### Required work
Please find every line of the listing below where "much" occurs and copy it.

── The data

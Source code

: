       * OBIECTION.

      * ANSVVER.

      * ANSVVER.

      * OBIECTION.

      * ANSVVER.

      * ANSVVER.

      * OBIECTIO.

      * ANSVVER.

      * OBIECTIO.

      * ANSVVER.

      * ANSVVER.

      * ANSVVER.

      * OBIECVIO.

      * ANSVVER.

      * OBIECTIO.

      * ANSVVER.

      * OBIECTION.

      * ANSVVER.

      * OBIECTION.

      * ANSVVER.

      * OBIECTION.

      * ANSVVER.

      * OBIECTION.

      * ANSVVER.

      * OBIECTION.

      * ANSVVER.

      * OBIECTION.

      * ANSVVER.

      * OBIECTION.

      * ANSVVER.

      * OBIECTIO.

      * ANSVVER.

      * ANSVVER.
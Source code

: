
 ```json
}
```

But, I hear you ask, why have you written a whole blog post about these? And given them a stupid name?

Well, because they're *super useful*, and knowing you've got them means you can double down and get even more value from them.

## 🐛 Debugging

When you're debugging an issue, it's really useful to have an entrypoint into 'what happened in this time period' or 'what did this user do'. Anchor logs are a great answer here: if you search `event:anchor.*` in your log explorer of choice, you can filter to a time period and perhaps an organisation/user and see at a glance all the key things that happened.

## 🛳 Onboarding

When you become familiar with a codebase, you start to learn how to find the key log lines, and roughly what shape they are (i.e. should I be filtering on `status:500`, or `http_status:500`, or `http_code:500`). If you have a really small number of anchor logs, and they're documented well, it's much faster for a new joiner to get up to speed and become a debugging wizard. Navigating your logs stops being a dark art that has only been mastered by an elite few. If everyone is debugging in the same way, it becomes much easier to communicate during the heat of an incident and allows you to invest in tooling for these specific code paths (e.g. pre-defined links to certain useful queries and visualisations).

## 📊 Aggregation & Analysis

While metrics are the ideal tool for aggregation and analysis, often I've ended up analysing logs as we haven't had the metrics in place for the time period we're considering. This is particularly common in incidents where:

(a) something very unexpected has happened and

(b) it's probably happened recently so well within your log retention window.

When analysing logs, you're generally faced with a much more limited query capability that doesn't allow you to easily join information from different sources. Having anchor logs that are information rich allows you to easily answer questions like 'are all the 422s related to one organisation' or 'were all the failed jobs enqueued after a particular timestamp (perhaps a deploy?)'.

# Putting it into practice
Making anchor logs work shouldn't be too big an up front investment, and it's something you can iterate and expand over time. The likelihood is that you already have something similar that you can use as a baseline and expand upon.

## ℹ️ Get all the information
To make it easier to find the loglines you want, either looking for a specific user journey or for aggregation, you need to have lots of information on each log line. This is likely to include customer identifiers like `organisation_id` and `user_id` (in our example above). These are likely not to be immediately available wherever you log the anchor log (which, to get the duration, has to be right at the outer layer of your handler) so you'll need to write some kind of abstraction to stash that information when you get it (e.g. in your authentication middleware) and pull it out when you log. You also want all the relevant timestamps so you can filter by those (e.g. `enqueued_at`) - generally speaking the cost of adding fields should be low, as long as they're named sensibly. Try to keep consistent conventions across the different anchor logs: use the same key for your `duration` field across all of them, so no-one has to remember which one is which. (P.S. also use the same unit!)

────

### Task result
When you become familiar with a codebase, you start to learn how to find the key log lines, and roughly what shape they are (i.e. should I be filtering on `status:500`, or `http_status:500`, or `http_code:500`). If you have a really small number of anchor logs, and they're documented well, it's much faster for a new joiner to get up to speed and become a debugging wizard. Navigating your logs stops being a dark art that has only been mastered by an elite few. If everyone is debugging in the same way, it becomes much easier to communicate during the heat of an incident and allows you to invest in tooling for these specific code paths (e.g. pre-defined links to certain useful queries and visualisations).
When analysing logs, you're generally faced with a much more limited query capability that doesn't allow you to easily join information from different sources. Having anchor logs that are information rich allows you to easily answer questions like 'are all the 422s related to one organisation' or 'were all the failed jobs enqueued after a particular timestamp (perhaps a deploy?)'.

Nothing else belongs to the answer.